EXERCISE DETAILS:
Transcribe exactly everything in the data below from the line containing "check => simple" down to the line containing "# ASD-B Receiver", both lines included and nothing further.

PROVIDED INFORMATION:
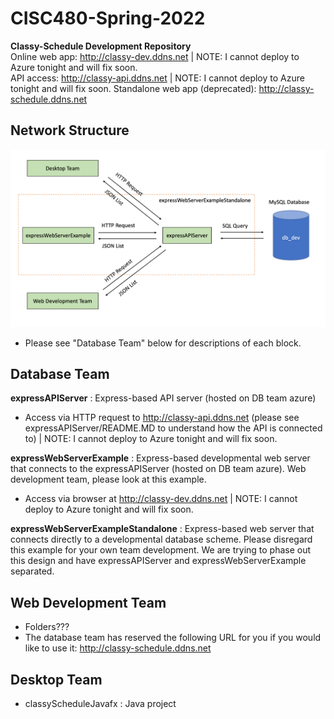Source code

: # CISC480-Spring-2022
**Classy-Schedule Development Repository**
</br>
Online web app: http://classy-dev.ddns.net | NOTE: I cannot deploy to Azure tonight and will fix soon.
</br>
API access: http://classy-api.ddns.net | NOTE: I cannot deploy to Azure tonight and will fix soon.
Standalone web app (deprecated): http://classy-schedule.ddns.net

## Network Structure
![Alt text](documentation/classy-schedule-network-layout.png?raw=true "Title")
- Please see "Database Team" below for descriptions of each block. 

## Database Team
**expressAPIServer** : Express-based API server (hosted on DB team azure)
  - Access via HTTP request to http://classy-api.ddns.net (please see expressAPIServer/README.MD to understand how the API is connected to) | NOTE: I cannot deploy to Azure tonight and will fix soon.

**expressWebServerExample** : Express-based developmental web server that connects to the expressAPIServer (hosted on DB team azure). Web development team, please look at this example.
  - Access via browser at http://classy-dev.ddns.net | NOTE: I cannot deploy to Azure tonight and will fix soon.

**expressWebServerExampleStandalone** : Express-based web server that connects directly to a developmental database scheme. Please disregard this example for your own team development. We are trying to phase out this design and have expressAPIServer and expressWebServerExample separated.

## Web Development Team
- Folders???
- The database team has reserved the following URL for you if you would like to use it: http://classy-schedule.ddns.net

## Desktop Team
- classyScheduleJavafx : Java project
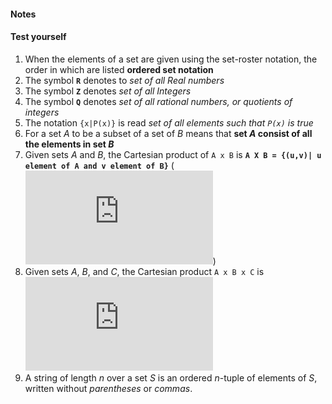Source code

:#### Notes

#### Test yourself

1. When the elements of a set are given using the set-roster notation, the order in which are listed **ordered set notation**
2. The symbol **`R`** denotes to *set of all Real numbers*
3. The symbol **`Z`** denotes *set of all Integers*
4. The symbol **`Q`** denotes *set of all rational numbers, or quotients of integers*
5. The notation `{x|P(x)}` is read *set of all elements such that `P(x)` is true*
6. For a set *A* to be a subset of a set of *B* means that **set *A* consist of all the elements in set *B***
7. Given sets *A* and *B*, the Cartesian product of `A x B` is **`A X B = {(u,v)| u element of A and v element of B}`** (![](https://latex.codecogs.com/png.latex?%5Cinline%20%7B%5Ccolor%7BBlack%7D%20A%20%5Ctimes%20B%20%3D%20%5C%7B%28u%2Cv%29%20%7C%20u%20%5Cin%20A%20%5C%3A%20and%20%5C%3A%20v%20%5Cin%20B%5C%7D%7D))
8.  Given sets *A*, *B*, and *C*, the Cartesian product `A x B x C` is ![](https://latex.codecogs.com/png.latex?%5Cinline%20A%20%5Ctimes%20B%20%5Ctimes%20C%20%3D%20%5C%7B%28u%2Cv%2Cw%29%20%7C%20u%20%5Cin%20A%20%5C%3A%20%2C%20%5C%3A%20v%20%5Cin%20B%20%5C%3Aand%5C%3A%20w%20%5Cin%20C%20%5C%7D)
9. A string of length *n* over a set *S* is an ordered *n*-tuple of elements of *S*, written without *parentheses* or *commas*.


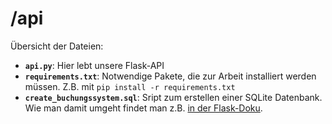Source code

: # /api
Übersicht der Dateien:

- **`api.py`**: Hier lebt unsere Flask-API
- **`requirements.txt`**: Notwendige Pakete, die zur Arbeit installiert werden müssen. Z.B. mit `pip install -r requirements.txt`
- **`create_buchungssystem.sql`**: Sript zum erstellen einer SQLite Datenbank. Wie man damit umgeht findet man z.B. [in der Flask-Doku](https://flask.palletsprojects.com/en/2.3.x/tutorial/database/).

* * *

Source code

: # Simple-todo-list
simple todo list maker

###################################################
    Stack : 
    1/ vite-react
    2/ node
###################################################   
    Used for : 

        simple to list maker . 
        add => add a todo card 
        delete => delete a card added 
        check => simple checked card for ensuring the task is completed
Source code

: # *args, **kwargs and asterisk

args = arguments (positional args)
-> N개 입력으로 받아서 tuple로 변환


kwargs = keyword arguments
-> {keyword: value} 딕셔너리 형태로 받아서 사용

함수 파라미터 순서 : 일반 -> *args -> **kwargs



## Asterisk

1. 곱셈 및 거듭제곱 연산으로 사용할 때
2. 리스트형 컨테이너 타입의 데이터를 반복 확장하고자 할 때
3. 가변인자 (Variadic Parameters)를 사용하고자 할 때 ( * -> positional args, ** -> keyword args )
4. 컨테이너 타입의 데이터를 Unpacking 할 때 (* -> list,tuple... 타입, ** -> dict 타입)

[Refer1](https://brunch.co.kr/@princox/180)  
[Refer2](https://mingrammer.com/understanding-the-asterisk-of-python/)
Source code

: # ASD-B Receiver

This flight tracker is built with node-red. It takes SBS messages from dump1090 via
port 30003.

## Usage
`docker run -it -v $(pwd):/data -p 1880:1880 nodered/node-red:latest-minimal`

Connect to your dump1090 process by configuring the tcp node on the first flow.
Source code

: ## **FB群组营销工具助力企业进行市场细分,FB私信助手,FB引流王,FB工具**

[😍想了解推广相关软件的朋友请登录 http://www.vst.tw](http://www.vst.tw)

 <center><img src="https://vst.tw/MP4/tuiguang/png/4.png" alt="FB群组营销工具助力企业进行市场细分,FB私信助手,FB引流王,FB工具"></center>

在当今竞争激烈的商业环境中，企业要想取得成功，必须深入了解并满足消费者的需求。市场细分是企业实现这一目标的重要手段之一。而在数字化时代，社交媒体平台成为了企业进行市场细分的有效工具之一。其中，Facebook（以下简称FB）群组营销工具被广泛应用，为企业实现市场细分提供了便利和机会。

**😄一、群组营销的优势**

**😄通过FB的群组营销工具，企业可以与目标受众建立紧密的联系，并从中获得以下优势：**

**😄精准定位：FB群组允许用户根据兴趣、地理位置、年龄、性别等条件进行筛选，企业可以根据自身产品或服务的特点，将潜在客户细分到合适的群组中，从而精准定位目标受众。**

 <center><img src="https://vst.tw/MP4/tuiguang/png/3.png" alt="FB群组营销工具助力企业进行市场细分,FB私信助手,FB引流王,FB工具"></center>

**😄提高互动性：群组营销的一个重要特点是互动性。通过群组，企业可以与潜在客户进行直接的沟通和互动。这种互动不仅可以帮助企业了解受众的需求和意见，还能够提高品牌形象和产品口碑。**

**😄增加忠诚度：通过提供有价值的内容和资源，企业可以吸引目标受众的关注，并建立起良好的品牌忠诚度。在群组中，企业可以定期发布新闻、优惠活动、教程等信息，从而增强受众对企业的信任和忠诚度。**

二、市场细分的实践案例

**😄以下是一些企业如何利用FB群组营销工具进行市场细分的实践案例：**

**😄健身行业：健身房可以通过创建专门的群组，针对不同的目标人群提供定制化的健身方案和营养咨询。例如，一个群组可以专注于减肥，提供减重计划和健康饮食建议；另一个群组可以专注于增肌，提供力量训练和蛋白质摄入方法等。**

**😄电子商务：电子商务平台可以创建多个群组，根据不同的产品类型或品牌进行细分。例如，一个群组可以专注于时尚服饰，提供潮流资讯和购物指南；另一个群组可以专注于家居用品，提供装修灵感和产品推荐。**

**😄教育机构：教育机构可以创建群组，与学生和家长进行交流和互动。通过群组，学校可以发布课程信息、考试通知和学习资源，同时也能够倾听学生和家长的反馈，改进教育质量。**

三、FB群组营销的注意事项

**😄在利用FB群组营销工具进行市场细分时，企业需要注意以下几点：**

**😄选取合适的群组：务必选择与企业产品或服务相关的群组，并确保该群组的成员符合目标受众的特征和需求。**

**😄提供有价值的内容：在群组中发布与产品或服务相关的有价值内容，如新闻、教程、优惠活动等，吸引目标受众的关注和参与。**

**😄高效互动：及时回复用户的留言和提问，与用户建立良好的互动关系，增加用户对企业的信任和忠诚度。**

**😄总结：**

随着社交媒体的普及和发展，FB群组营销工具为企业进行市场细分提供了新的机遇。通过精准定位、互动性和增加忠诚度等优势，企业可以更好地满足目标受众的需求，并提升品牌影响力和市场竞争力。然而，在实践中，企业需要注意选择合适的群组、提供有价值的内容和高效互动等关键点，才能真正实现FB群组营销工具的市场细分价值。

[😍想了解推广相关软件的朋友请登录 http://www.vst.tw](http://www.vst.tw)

ANSWER TO THE PROBLEM:
        check => simple checked card for ensuring the task is completed
Source code

: # *args, **kwargs and asterisk

args = arguments (positional args)
-> N개 입력으로 받아서 tuple로 변환


kwargs = keyword arguments
-> {keyword: value} 딕셔너리 형태로 받아서 사용

함수 파라미터 순서 : 일반 -> *args -> **kwargs



## Asterisk

1. 곱셈 및 거듭제곱 연산으로 사용할 때
2. 리스트형 컨테이너 타입의 데이터를 반복 확장하고자 할 때
3. 가변인자 (Variadic Parameters)를 사용하고자 할 때 ( * -> positional args, ** -> keyword args )
4. 컨테이너 타입의 데이터를 Unpacking 할 때 (* -> list,tuple... 타입, ** -> dict 타입)

[Refer1](https://brunch.co.kr/@princox/180)  
[Refer2](https://mingrammer.com/understanding-the-asterisk-of-python/)
Source code

: # ASD-B Receiver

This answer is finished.